## What is required
No line before the one containing "letter-spacing: 1px;" should appear; that line and all lines after it, through the end of the data, are to be set down exactly.

## Material shown
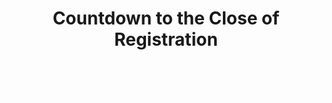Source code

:<h1 style="text-align: center;">Countdown to the Close of Registration</h1>

<div id="countdown-timer" class="countdown-display">
  <!-- Countdown will be inserted here by JavaScript -->
</div>

<style>
.countdown-display {
  display: flex;
  justify-content: center;
  flex-wrap: wrap;
  gap: 1rem;
  margin: 2.5rem 0;
  padding: 1rem;
  border-radius: 12px;
  background-color: transparent;
  backdrop-filter: blur(2px);
}

.countdown-unit {
  display: flex;
  flex-direction: column;
  align-items: center;
  min-width: 80px;
  padding: 1rem;
  border-radius: 10px;
  background-color: rgba(255, 255, 255, 0.4);
  color: var(--text-color);
  backdrop-filter: blur(4px);
  box-shadow: 0 2px 8px rgba(0,0,0,0.05);
  transition: transform 0.3s ease;
}

.dark-mode .countdown-unit {
  background-color: rgba(255, 255, 255, 0.1);
}

.countdown-unit:hover {
  transform: translateY(-4px);
}

.countdown-value {
  font-size: 2.4rem;
  font-weight: 600;
  color: var(--text-color);
}

.countdown-label {
  margin-top: 0.3rem;
  font-size: 0.85rem;
  text-transform: uppercase;
  opacity: 0.7;
  letter-spacing: 1px;
}

@media (max-width: 768px) {
  .countdown-value {
    font-size: 2rem;
  }
}
</style>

## Written response
  letter-spacing: 1px;
}

@media (max-width: 768px) {
  .countdown-value {
    font-size: 2rem;
  }
}
</style>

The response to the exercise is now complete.